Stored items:
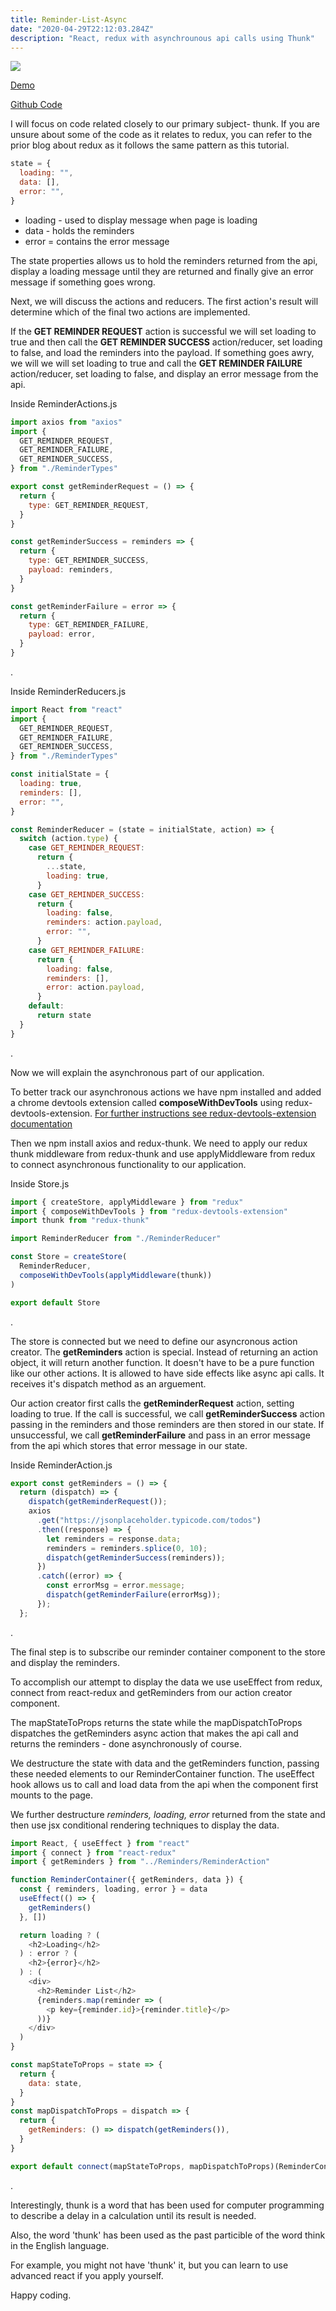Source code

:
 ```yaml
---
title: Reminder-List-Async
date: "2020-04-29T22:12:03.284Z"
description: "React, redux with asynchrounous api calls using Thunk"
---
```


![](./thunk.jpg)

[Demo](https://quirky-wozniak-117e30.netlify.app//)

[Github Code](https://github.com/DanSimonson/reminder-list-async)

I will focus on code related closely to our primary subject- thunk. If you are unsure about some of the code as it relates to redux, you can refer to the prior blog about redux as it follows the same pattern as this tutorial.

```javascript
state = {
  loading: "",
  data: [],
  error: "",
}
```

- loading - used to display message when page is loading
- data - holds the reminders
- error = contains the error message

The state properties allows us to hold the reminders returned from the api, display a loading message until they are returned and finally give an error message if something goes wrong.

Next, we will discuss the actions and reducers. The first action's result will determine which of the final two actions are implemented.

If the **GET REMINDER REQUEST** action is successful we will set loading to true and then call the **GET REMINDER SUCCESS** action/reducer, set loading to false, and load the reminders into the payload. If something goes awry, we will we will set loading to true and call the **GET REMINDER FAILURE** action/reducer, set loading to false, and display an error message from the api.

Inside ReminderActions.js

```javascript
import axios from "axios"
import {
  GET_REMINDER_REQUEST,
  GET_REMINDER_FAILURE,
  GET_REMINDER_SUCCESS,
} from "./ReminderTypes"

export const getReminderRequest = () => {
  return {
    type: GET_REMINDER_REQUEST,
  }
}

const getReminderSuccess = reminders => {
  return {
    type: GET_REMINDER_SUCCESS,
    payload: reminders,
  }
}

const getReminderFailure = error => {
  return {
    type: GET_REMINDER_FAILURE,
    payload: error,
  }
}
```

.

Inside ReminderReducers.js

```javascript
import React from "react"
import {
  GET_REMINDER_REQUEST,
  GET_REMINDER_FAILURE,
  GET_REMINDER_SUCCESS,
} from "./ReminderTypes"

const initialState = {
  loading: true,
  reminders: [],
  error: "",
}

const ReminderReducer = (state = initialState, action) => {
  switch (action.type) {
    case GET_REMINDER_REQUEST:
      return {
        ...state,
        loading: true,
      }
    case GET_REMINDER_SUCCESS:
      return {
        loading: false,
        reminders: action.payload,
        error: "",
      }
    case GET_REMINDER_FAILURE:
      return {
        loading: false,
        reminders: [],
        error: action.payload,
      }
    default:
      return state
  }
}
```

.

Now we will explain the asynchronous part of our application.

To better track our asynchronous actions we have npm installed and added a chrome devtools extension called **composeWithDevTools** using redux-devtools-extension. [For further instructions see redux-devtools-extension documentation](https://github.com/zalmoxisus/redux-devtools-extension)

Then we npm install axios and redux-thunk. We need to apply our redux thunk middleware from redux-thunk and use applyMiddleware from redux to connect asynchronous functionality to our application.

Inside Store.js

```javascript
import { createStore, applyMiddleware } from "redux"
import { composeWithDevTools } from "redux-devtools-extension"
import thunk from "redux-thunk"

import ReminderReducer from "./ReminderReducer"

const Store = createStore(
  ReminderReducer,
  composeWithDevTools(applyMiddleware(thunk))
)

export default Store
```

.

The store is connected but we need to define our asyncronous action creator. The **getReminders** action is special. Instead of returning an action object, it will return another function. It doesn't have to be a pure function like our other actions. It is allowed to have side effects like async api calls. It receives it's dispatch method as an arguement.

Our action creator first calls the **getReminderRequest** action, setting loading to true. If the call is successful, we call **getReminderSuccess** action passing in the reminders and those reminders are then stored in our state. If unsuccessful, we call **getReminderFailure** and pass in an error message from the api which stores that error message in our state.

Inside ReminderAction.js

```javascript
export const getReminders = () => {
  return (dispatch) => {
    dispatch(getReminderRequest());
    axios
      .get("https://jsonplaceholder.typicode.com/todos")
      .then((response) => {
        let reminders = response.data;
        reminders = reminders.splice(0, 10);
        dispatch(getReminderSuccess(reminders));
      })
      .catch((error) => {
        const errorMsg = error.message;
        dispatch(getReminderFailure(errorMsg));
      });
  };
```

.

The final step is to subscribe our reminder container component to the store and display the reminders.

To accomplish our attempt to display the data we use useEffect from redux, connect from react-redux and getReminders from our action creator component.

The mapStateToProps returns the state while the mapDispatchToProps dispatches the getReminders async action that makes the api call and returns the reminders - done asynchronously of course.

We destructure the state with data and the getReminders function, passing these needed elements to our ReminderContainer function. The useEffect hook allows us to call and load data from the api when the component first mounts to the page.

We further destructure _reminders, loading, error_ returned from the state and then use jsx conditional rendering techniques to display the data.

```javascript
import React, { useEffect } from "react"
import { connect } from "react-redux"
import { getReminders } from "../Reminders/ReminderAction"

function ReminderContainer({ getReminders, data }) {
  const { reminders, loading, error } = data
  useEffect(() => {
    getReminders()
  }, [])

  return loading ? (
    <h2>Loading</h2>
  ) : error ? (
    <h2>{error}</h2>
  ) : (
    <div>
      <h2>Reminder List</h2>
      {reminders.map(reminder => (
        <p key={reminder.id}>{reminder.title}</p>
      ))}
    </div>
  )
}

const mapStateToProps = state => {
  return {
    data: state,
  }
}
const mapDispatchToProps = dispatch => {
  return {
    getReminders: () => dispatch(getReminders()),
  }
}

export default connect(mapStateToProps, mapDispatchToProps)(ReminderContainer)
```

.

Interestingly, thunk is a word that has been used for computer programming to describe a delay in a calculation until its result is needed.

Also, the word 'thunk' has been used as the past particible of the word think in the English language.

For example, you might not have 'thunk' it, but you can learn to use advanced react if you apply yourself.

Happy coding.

Work to complete: All lines in the records that contain "mapDispatchToProps" are to be copied and returned.

Solution to this task:
The mapStateToProps returns the state while the mapDispatchToProps dispatches the getReminders async action that makes the api call and returns the reminders - done asynchronously of course.
const mapDispatchToProps = dispatch => {
export default connect(mapStateToProps, mapDispatchToProps)(ReminderContainer)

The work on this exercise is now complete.